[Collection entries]
◇ ◇ ◇

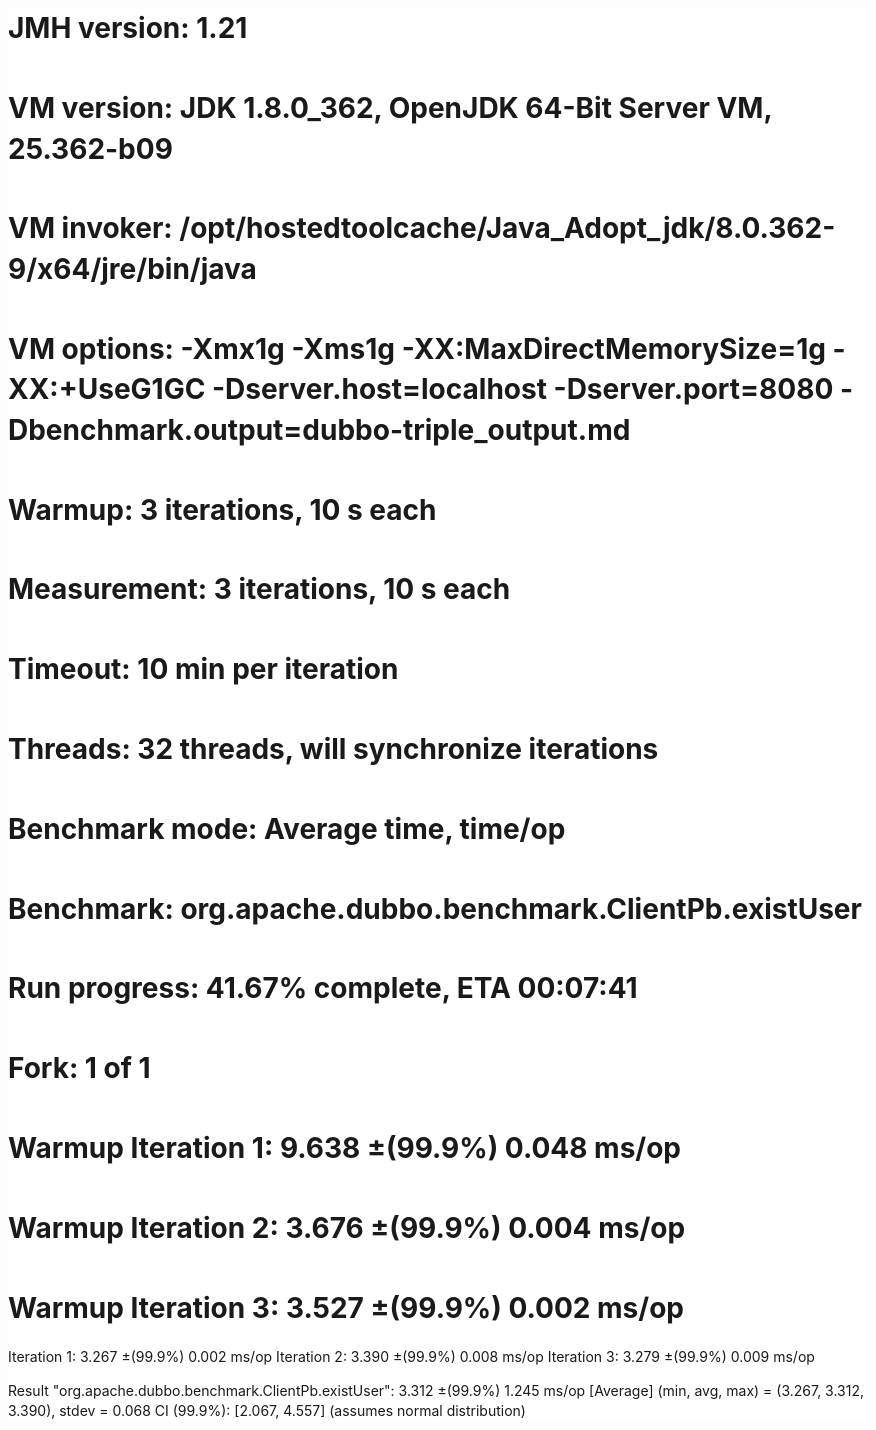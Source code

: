 
# JMH version: 1.21
# VM version: JDK 1.8.0_362, OpenJDK 64-Bit Server VM, 25.362-b09
# VM invoker: /opt/hostedtoolcache/Java_Adopt_jdk/8.0.362-9/x64/jre/bin/java
# VM options: -Xmx1g -Xms1g -XX:MaxDirectMemorySize=1g -XX:+UseG1GC -Dserver.host=localhost -Dserver.port=8080 -Dbenchmark.output=dubbo-triple_output.md
# Warmup: 3 iterations, 10 s each
# Measurement: 3 iterations, 10 s each
# Timeout: 10 min per iteration
# Threads: 32 threads, will synchronize iterations
# Benchmark mode: Average time, time/op
# Benchmark: org.apache.dubbo.benchmark.ClientPb.existUser

# Run progress: 41.67% complete, ETA 00:07:41
# Fork: 1 of 1
# Warmup Iteration   1: 9.638 ±(99.9%) 0.048 ms/op
# Warmup Iteration   2: 3.676 ±(99.9%) 0.004 ms/op
# Warmup Iteration   3: 3.527 ±(99.9%) 0.002 ms/op
Iteration   1: 3.267 ±(99.9%) 0.002 ms/op
Iteration   2: 3.390 ±(99.9%) 0.008 ms/op
Iteration   3: 3.279 ±(99.9%) 0.009 ms/op


Result "org.apache.dubbo.benchmark.ClientPb.existUser":
  3.312 ±(99.9%) 1.245 ms/op [Average]
  (min, avg, max) = (3.267, 3.312, 3.390), stdev = 0.068
  CI (99.9%): [2.067, 4.557] (assumes normal distribution)

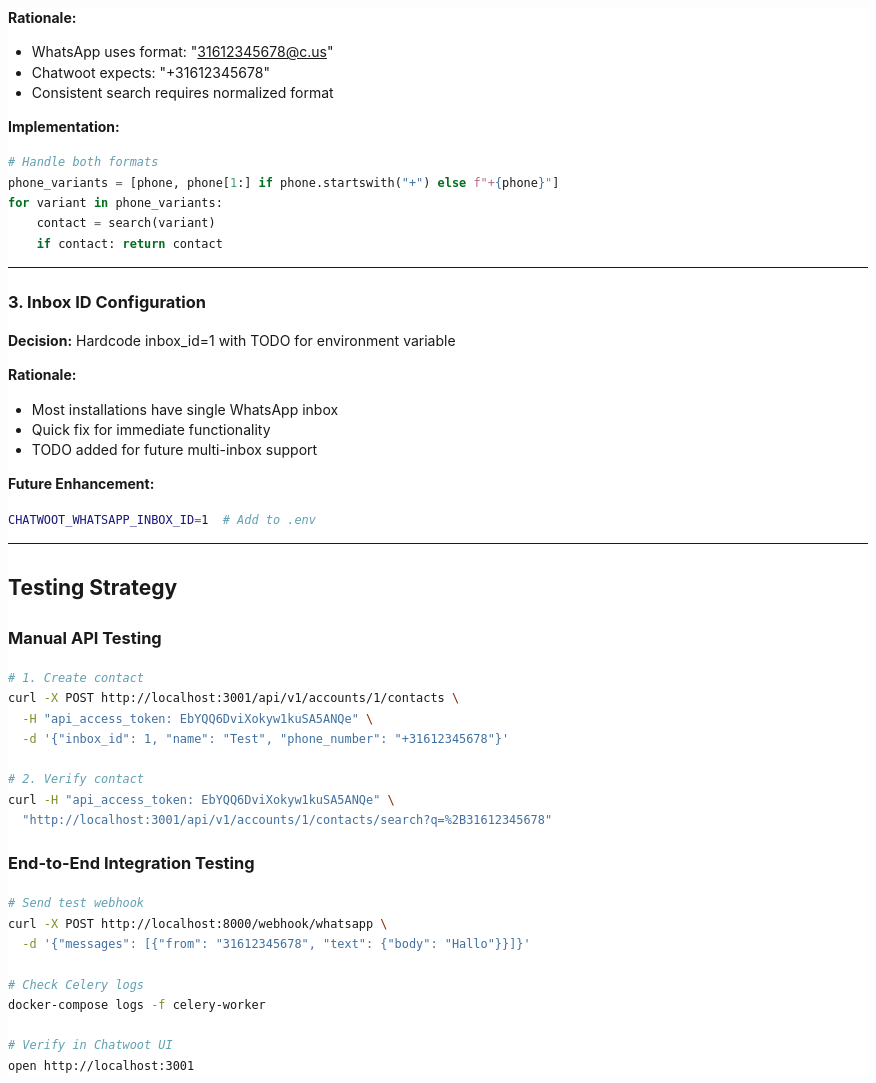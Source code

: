 **Rationale:**
- WhatsApp uses format: "31612345678@c.us"
- Chatwoot expects: "+31612345678"
- Consistent search requires normalized format

**Implementation:**
```python
# Handle both formats
phone_variants = [phone, phone[1:] if phone.startswith("+") else f"+{phone}"]
for variant in phone_variants:
    contact = search(variant)
    if contact: return contact
```

---

### 3. Inbox ID Configuration
**Decision:** Hardcode inbox_id=1 with TODO for environment variable

**Rationale:**
- Most installations have single WhatsApp inbox
- Quick fix for immediate functionality
- TODO added for future multi-inbox support

**Future Enhancement:**
```bash
CHATWOOT_WHATSAPP_INBOX_ID=1  # Add to .env
```

---

## Testing Strategy

### Manual API Testing
```bash
# 1. Create contact
curl -X POST http://localhost:3001/api/v1/accounts/1/contacts \
  -H "api_access_token: EbYQQ6DviXokyw1kuSA5ANQe" \
  -d '{"inbox_id": 1, "name": "Test", "phone_number": "+31612345678"}'

# 2. Verify contact
curl -H "api_access_token: EbYQQ6DviXokyw1kuSA5ANQe" \
  "http://localhost:3001/api/v1/accounts/1/contacts/search?q=%2B31612345678"
```

### End-to-End Integration Testing
```bash
# Send test webhook
curl -X POST http://localhost:8000/webhook/whatsapp \
  -d '{"messages": [{"from": "31612345678", "text": {"body": "Hallo"}}]}'

# Check Celery logs
docker-compose logs -f celery-worker

# Verify in Chatwoot UI
open http://localhost:3001
```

◇ ◇ ◇

§ **Your objective**: All of the data above needs to be given again exactly. Leave out each image.

§ **Solution to the exercise**:
Source code

: 
# JMH version: 1.21
# VM version: JDK 1.8.0_362, OpenJDK 64-Bit Server VM, 25.362-b09
# VM invoker: /opt/hostedtoolcache/Java_Adopt_jdk/8.0.362-9/x64/jre/bin/java
# VM options: -Xmx1g -Xms1g -XX:MaxDirectMemorySize=1g -XX:+UseG1GC -Dserver.host=localhost -Dserver.port=8080 -Dbenchmark.output=dubbo-triple_output.md
# Warmup: 3 iterations, 10 s each
# Measurement: 3 iterations, 10 s each
# Timeout: 10 min per iteration
# Threads: 32 threads, will synchronize iterations
# Benchmark mode: Average time, time/op
# Benchmark: org.apache.dubbo.benchmark.ClientPb.existUser

# Run progress: 41.67% complete, ETA 00:07:41
# Fork: 1 of 1
# Warmup Iteration   1: 9.638 ±(99.9%) 0.048 ms/op
# Warmup Iteration   2: 3.676 ±(99.9%) 0.004 ms/op
# Warmup Iteration   3: 3.527 ±(99.9%) 0.002 ms/op
Iteration   1: 3.267 ±(99.9%) 0.002 ms/op
Iteration   2: 3.390 ±(99.9%) 0.008 ms/op
Iteration   3: 3.279 ±(99.9%) 0.009 ms/op


Result "org.apache.dubbo.benchmark.ClientPb.existUser":
  3.312 ±(99.9%) 1.245 ms/op [Average]
  (min, avg, max) = (3.267, 3.312, 3.390), stdev = 0.068
  CI (99.9%): [2.067, 4.557] (assumes normal distribution)

Source code

: **Rationale:**
- WhatsApp uses format: "31612345678@c.us"
- Chatwoot expects: "+31612345678"
- Consistent search requires normalized format

**Implementation:**
```python
# Handle both formats
phone_variants = [phone, phone[1:] if phone.startswith("+") else f"+{phone}"]
for variant in phone_variants:
    contact = search(variant)
    if contact: return contact
```

---

### 3. Inbox ID Configuration
**Decision:** Hardcode inbox_id=1 with TODO for environment variable

**Rationale:**
- Most installations have single WhatsApp inbox
- Quick fix for immediate functionality
- TODO added for future multi-inbox support

**Future Enhancement:**
```bash
CHATWOOT_WHATSAPP_INBOX_ID=1  # Add to .env
```

---

## Testing Strategy

### Manual API Testing
```bash
# 1. Create contact
curl -X POST http://localhost:3001/api/v1/accounts/1/contacts \
  -H "api_access_token: EbYQQ6DviXokyw1kuSA5ANQe" \
  -d '{"inbox_id": 1, "name": "Test", "phone_number": "+31612345678"}'

# 2. Verify contact
curl -H "api_access_token: EbYQQ6DviXokyw1kuSA5ANQe" \
  "http://localhost:3001/api/v1/accounts/1/contacts/search?q=%2B31612345678"
```

### End-to-End Integration Testing
```bash
# Send test webhook
curl -X POST http://localhost:8000/webhook/whatsapp \
  -d '{"messages": [{"from": "31612345678", "text": {"body": "Hallo"}}]}'

# Check Celery logs
docker-compose logs -f celery-worker

# Verify in Chatwoot UI
open http://localhost:3001
```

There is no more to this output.